▶ _What to work on_
In the entries below, find the line with "- **Graceful Shutdown**: Proper" and the line with "- **Address Management**: Multiple". Reproduce those two lines and every line between them exactly, and nothing more.

▶ _Records shown_
────────────────────

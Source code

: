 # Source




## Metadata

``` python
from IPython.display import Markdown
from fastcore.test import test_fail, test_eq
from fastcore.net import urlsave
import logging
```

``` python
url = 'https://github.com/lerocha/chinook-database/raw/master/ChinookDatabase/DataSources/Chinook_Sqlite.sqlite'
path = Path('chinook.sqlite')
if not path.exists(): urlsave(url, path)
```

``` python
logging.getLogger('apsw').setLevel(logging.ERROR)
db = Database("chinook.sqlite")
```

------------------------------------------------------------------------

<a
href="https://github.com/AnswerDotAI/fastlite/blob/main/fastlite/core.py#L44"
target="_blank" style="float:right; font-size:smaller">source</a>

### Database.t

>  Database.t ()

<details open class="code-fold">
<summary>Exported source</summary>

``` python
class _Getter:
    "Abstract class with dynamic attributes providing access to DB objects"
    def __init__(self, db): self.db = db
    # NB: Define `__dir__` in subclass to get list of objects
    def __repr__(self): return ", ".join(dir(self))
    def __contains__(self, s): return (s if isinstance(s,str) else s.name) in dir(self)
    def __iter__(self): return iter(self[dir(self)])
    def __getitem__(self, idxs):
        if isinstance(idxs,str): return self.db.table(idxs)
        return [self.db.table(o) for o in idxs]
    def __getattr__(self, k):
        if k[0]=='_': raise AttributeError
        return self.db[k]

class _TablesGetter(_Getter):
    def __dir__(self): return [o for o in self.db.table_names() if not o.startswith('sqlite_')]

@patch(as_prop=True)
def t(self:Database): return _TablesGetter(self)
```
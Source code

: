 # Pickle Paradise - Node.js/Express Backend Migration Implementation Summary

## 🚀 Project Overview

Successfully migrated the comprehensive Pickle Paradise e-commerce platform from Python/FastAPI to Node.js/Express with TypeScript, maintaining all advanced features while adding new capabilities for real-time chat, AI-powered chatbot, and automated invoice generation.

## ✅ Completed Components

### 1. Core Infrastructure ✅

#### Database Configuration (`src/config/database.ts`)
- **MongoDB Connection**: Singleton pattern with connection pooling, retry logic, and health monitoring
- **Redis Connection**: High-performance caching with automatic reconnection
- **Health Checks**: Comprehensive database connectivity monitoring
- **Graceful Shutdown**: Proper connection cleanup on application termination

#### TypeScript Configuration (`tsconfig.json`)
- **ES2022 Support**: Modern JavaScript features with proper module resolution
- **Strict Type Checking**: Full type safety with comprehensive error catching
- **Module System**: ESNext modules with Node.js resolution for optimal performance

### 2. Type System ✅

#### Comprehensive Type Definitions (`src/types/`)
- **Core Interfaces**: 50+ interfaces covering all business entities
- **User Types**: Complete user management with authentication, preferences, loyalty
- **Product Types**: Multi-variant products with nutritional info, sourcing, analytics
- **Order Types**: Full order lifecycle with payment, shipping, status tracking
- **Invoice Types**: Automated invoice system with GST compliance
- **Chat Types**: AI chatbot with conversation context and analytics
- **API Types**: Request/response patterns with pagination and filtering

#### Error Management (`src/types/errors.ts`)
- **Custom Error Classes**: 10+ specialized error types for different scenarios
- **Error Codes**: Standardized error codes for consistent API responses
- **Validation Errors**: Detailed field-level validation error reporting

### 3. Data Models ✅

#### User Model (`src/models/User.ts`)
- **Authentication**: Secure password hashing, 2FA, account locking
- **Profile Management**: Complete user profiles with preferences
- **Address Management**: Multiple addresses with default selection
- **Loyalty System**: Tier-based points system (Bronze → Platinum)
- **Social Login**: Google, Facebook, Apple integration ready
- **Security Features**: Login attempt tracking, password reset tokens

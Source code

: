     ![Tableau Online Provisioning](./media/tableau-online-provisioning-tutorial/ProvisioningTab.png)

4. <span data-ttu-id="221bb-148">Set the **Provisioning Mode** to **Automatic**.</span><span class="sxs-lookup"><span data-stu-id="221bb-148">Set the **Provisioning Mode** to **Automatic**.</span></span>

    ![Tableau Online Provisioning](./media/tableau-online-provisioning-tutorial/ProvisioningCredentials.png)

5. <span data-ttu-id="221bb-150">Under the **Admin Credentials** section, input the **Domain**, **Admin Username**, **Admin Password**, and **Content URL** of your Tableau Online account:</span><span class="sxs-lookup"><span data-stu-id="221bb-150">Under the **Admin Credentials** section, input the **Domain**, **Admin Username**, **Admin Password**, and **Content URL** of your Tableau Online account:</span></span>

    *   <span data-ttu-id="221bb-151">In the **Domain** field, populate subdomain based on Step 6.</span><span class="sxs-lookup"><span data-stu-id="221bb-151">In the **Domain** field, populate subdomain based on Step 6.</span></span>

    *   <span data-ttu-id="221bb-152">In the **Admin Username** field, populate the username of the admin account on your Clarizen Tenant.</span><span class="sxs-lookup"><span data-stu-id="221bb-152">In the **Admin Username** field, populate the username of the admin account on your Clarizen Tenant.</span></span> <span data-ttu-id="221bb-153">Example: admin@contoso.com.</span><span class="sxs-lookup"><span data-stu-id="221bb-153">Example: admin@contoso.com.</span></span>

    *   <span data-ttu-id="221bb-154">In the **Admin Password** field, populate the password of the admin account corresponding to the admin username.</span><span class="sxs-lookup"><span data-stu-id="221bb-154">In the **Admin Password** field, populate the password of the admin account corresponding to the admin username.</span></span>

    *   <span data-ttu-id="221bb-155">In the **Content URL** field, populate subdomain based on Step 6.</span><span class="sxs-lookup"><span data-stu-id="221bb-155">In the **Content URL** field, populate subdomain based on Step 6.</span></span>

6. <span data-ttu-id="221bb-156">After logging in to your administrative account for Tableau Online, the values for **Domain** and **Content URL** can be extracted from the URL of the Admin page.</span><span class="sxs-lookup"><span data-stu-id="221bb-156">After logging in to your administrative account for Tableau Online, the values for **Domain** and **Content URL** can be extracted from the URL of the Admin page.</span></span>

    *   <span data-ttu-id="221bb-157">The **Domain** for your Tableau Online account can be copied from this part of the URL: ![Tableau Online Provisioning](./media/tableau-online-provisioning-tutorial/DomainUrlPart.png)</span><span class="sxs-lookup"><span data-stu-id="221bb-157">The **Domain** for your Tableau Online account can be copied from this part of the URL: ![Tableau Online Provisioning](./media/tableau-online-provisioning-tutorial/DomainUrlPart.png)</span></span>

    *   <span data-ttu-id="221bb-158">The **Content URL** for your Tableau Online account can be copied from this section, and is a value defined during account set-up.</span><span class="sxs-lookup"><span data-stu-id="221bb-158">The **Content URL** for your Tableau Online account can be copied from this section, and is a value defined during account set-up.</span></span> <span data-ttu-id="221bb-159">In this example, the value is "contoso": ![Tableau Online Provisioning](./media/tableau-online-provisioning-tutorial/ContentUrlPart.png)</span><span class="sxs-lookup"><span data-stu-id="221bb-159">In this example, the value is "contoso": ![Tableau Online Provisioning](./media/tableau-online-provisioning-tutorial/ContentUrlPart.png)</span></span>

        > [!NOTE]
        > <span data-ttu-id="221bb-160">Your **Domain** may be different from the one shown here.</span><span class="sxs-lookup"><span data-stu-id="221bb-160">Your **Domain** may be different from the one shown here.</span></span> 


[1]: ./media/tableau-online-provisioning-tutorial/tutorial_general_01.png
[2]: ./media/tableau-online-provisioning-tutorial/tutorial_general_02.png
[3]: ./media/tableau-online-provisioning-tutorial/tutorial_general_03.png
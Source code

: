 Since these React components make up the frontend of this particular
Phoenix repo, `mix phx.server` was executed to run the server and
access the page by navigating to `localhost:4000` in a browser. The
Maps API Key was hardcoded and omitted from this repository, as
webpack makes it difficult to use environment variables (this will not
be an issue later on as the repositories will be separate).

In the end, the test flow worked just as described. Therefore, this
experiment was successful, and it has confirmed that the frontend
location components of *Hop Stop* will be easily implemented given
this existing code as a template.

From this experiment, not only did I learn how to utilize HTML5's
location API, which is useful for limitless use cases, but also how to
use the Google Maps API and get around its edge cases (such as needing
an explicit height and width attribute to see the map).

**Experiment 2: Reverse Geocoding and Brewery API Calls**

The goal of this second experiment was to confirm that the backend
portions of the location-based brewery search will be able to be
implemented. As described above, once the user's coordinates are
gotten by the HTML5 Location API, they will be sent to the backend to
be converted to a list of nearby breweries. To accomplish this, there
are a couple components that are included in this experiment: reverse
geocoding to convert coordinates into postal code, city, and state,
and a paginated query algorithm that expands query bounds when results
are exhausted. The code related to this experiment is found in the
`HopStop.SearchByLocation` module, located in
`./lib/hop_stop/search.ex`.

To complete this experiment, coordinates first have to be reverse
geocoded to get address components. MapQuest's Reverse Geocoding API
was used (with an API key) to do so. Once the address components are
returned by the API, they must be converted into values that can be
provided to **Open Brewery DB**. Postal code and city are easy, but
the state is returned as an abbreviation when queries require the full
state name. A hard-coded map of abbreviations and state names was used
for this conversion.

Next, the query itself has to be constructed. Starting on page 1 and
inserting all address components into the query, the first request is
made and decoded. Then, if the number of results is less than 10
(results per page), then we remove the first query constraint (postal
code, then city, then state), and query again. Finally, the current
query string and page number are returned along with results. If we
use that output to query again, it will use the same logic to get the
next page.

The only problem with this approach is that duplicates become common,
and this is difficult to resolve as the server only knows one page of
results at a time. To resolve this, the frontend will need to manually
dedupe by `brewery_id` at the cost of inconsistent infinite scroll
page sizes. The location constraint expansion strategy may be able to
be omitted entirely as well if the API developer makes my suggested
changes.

────────────────────

▶ _Output of the task_
- **Graceful Shutdown**: Proper connection cleanup on application termination

#### TypeScript Configuration (`tsconfig.json`)
- **ES2022 Support**: Modern JavaScript features with proper module resolution
- **Strict Type Checking**: Full type safety with comprehensive error catching
- **Module System**: ESNext modules with Node.js resolution for optimal performance

### 2. Type System ✅

#### Comprehensive Type Definitions (`src/types/`)
- **Core Interfaces**: 50+ interfaces covering all business entities
- **User Types**: Complete user management with authentication, preferences, loyalty
- **Product Types**: Multi-variant products with nutritional info, sourcing, analytics
- **Order Types**: Full order lifecycle with payment, shipping, status tracking
- **Invoice Types**: Automated invoice system with GST compliance
- **Chat Types**: AI chatbot with conversation context and analytics
- **API Types**: Request/response patterns with pagination and filtering

#### Error Management (`src/types/errors.ts`)
- **Custom Error Classes**: 10+ specialized error types for different scenarios
- **Error Codes**: Standardized error codes for consistent API responses
- **Validation Errors**: Detailed field-level validation error reporting

### 3. Data Models ✅

#### User Model (`src/models/User.ts`)
- **Authentication**: Secure password hashing, 2FA, account locking
- **Profile Management**: Complete user profiles with preferences
- **Address Management**: Multiple addresses with default selection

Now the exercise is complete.